Nell’inverno del 1940, nel corso della guerra, colui che è presumibilmente ricordato come “simbolo di resurrezione e di vita” affermò la seguente: “Questa neve e questo freddo vanno benissimo, così muoiono le mezze cartucce e si migliora questa mediocre razza italiana.” Se lo ricordino i nazionalisti fanatici, che il Duce un tempo definì il tricolore “uno straccio da piantare su un mucchio di letame.”

Risulta complesso tracciare la personalità del Duce, poiché cambiava parere con lo stesso ritmo con la quale orinava. Senz’altro è stato uno spietato cancia bannera e un abile manipolatore delle masse. Comunque, Mussolini che nel 1929 afferma d’aver sconfitto la mafia sembra Di Maio che nel 2018 dichiara d’aver abolito la povertà.

La verità non è sempre relativa

In buona misura, la rimozione della bacheca del Secolo d’Italia a Belpasso è merito della scrittrice Lorena Spampinato, che ha scritto al sindaco affinché prendesse le misure necessarie, e del direttore de L’Informazione Luciano Mirone, il quale ha denunciato il fatto nel suo giornale. L’annuncio fascista riposava indisturbato da anni (date un’occhiata su Google Earth).

È assai possibile che il manifesto provocasse fastidio ma non costituisse apologia di fascismo. In una circostanza simile, avvenuta a Modica, i giudici parlarono di “un atto di manifestazione del pensiero discutibile, ma tutelato da un principio costituzionale.” In ogni caso, esporre frasi quali: “Non ho paura del nemico che mi attacca ma del falso amico che mi abbraccia,” è ben diverso dai toni utilizzati dal Secolo d’Italia a Belpasso. A priori è bene dissociarsi.

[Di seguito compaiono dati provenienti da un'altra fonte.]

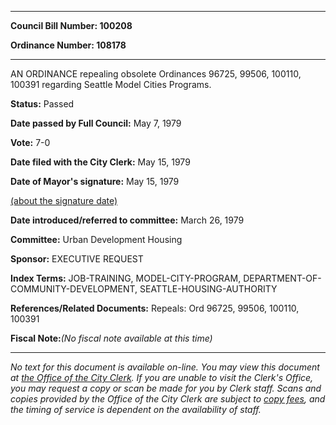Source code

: 

********

**Council Bill Number: 100208**
   
**Ordinance Number: 108178**
********

 AN ORDINANCE repealing obsolete Ordinances 96725, 99506, 100110, 100391 regarding Seattle Model Cities Programs.

**Status:** Passed
   
**Date passed by Full Council:** May 7, 1979
   
**Vote:** 7-0
   
**Date filed with the City Clerk:** May 15, 1979
   
**Date of Mayor's signature:** May 15, 1979
   
[(about the signature date)](/~public/approvaldate.htm)
   
   
   
**Date introduced/referred to committee:** March 26, 1979
   
**Committee:** Urban Development Housing
   
**Sponsor:** EXECUTIVE REQUEST
   
   
**Index Terms:** JOB-TRAINING, MODEL-CITY-PROGRAM, DEPARTMENT-OF-COMMUNITY-DEVELOPMENT, SEATTLE-HOUSING-AUTHORITY

**References/Related Documents:** Repeals: Ord 96725, 99506, 100110, 100391

**Fiscal Note:**_(No fiscal note available at this time)_
********

_No text for this document is available on-line. You may view this document at [the Office of the City Clerk](http://www.seattle.gov/leg/clerk/contactUs.htm). If you are unable to visit the Clerk's Office, you may request a copy or scan be made for you by Clerk staff. Scans and copies provided by the Office of the City Clerk are subject to [copy fees](http://clerk.seattle.gov/~public/clerkfees.htm), and the timing of service is dependent on the availability of staff._

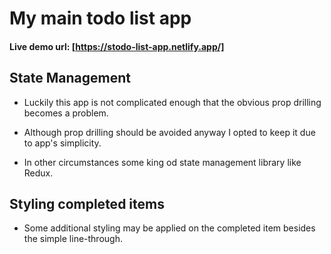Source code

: # My main todo list app

#### Live demo url: [https://stodo-list-app.netlify.app/]

## State Management

- Luckily this app is not complicated enough that the obvious prop drilling
becomes a problem.

- Although prop drilling should be avoided anyway I opted to keep it
due to app's simplicity.

- In other circumstances some king od state management library
like Redux.

## Styling completed items
- Some additional styling may be applied on the completed item
besides the simple line-through.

L’articolo invita a controllare la merce prima di ritirarla. Inoltre esorta a prendere le distanze dai modelli oggettivamente imbarazzanti. Gioite delle vostre libertà individuali: un tempo non tutti le hanno avute. La verità è che dovremmo smettere di venerare ogni personaggio carismatico che ci capita di trovare: una buona parlantina non comporta necessariamente la benevolenza – sarebbe cosa buona e giusta ribadirlo oggi.